■ **Task item**:
Look through the entries below. Report each line that has the word "void" in it.

■ **Given entries**:
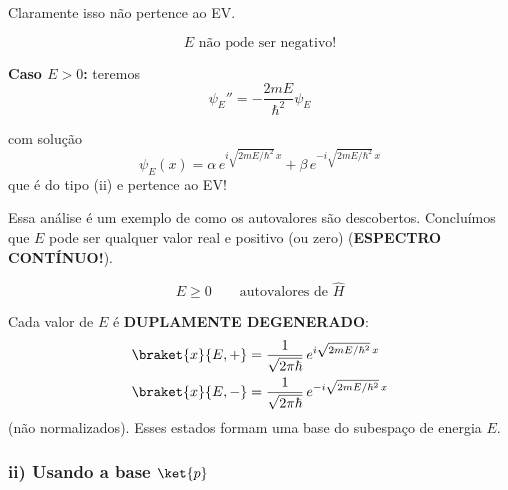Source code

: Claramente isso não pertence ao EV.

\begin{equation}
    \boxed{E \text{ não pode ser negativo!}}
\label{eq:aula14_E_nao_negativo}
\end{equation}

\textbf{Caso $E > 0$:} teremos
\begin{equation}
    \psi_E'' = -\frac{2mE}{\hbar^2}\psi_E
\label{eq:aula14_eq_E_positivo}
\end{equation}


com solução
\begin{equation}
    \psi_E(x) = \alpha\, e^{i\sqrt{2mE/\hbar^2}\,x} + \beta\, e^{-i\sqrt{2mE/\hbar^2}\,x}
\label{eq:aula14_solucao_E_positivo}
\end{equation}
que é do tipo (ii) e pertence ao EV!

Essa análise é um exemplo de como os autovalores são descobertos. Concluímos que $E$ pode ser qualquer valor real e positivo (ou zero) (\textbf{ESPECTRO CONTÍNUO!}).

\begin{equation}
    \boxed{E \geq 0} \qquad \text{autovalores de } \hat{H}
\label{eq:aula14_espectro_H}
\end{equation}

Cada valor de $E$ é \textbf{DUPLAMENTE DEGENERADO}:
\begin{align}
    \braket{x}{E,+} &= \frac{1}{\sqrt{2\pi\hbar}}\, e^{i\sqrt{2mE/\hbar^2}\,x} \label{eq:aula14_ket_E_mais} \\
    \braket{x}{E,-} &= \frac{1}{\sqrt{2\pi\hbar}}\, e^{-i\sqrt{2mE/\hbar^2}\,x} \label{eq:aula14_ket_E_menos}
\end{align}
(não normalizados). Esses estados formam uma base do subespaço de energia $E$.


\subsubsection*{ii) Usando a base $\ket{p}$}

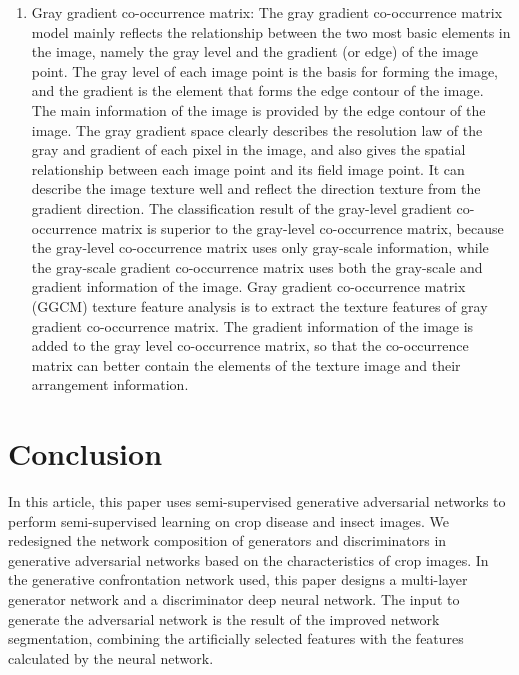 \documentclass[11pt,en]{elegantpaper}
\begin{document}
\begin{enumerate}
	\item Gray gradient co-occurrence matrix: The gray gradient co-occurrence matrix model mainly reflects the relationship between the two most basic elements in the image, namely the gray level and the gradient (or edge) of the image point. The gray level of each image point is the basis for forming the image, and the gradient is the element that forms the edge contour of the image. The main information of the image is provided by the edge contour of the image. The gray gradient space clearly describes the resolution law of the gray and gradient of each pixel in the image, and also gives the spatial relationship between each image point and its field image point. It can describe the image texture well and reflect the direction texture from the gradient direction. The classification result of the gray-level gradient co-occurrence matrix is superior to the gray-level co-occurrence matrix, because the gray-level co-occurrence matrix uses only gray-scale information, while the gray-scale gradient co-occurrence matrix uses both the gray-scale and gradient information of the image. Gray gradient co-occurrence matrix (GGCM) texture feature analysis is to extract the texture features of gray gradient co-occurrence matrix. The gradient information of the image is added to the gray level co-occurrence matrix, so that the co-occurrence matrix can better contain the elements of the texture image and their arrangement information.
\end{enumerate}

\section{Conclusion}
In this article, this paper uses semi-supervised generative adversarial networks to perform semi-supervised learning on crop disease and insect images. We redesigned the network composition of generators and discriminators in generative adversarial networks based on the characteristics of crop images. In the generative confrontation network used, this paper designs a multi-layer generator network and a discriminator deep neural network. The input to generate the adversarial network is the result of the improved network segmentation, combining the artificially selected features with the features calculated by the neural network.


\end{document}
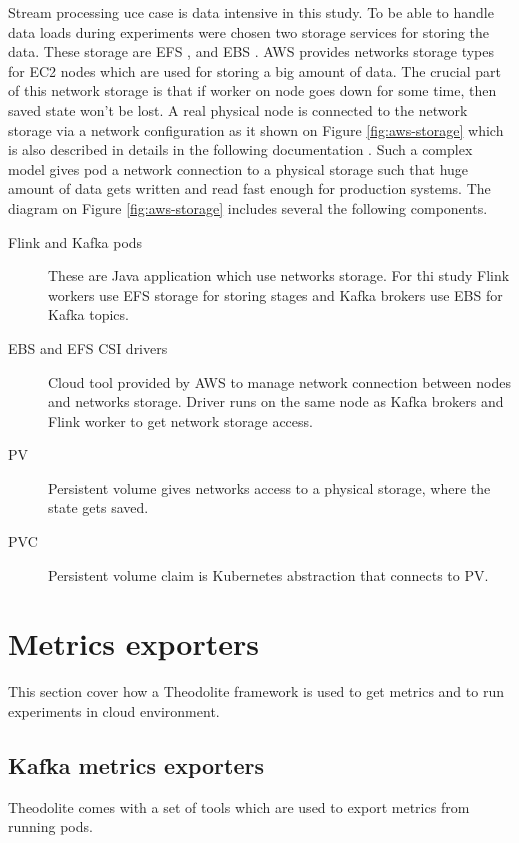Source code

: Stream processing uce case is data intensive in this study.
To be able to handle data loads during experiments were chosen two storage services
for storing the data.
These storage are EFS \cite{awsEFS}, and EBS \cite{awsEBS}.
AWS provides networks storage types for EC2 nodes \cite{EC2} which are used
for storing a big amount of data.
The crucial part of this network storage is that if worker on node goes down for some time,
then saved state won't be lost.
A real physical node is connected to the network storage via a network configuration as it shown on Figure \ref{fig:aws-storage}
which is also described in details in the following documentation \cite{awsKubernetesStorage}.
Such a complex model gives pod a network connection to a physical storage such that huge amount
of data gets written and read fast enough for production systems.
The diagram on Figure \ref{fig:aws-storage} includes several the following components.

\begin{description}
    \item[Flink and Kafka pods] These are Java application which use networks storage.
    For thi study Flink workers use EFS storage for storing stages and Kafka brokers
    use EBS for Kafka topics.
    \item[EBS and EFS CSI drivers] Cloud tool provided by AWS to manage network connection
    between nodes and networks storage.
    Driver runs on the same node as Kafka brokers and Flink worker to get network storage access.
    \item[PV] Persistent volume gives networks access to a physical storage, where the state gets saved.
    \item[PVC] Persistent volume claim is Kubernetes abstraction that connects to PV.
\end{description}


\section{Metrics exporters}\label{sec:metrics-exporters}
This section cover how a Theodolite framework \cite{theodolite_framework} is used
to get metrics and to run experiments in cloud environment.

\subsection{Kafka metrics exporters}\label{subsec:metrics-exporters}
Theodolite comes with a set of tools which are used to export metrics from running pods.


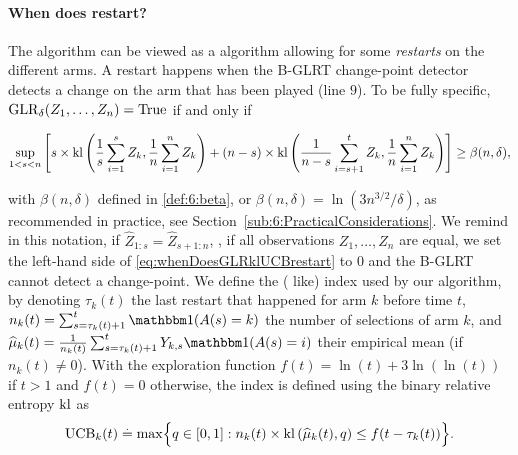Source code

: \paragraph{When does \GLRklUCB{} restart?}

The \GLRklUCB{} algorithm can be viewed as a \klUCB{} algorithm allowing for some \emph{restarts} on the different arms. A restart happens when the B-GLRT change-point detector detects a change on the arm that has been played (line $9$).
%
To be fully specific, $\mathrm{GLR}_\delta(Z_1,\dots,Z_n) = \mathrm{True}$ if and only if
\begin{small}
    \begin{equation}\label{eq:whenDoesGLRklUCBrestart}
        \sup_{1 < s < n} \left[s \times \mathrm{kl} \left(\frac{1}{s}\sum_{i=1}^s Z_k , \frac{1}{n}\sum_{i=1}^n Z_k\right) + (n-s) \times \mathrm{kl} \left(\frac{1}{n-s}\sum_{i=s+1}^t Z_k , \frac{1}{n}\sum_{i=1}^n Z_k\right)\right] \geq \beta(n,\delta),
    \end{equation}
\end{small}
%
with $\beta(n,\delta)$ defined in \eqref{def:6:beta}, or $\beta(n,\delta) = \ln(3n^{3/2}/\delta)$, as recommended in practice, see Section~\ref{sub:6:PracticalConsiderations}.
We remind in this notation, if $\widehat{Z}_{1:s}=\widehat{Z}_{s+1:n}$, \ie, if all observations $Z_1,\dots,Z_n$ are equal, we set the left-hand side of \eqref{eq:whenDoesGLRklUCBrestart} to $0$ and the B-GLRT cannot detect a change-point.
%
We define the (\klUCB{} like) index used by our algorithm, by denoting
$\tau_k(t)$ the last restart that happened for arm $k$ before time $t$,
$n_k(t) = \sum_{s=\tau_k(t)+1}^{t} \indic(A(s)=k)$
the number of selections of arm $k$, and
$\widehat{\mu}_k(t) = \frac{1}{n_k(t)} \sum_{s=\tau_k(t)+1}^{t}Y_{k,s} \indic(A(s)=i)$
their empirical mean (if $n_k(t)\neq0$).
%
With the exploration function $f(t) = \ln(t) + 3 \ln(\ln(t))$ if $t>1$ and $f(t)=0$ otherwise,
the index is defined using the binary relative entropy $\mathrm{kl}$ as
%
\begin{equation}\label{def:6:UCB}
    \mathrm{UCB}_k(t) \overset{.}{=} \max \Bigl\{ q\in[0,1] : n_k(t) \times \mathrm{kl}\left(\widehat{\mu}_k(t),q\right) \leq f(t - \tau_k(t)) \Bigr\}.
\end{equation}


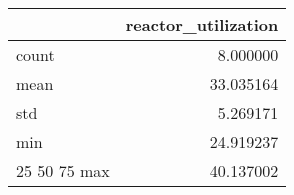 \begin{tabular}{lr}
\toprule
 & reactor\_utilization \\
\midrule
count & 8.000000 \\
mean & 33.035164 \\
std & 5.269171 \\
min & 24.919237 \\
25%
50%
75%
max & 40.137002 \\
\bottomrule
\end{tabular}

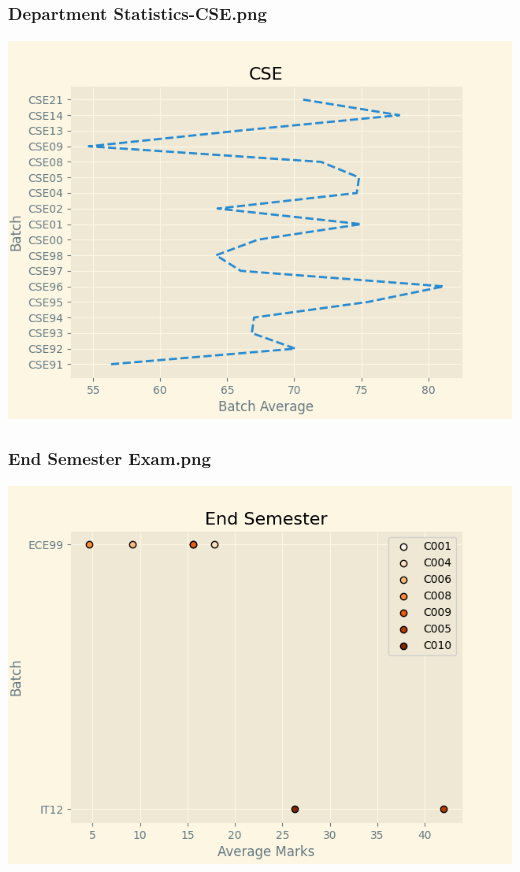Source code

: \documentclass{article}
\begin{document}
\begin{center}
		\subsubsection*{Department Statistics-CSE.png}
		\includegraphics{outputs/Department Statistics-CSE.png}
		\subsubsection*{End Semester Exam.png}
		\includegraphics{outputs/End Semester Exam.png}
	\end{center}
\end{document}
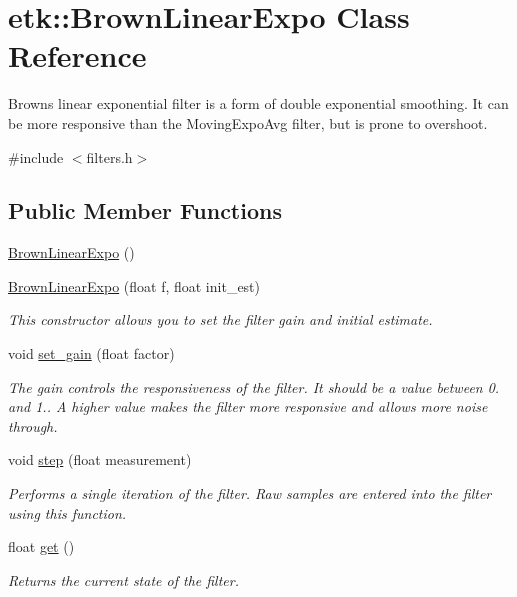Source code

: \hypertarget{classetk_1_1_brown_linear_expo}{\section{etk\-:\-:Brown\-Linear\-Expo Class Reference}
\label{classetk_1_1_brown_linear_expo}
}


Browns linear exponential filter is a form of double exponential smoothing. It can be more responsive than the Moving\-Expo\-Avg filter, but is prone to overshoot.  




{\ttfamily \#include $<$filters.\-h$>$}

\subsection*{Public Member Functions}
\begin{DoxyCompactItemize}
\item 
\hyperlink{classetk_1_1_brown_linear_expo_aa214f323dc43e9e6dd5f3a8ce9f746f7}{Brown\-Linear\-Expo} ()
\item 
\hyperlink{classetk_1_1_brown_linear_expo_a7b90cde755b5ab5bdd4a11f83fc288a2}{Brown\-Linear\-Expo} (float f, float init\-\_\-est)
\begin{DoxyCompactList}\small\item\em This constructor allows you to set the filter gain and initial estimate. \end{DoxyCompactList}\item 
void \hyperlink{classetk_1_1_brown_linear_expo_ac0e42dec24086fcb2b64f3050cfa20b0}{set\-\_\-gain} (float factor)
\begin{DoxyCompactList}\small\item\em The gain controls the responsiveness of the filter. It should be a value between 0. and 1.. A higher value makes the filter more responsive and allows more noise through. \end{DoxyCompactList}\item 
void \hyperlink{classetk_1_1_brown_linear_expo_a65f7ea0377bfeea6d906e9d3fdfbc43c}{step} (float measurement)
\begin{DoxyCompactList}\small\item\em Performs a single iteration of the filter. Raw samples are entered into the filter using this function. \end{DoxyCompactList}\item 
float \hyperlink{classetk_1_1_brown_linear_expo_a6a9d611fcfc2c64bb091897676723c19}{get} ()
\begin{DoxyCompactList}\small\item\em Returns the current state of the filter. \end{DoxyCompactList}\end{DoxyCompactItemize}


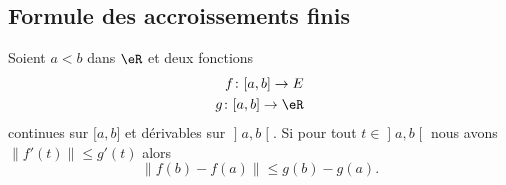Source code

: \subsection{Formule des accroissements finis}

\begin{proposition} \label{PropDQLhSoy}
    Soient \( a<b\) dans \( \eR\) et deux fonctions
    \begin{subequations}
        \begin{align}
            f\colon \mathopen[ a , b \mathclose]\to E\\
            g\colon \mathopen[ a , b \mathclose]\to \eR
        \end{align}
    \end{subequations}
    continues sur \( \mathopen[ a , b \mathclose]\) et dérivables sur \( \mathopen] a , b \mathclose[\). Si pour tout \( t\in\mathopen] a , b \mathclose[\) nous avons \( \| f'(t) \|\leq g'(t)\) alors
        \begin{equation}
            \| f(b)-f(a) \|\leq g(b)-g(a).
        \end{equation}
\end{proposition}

■ **Reply**:
void \hyperlink{classetk_1_1_brown_linear_expo_ac0e42dec24086fcb2b64f3050cfa20b0}{set\-\_\-gain} (float factor)
void \hyperlink{classetk_1_1_brown_linear_expo_a65f7ea0377bfeea6d906e9d3fdfbc43c}{step} (float measurement)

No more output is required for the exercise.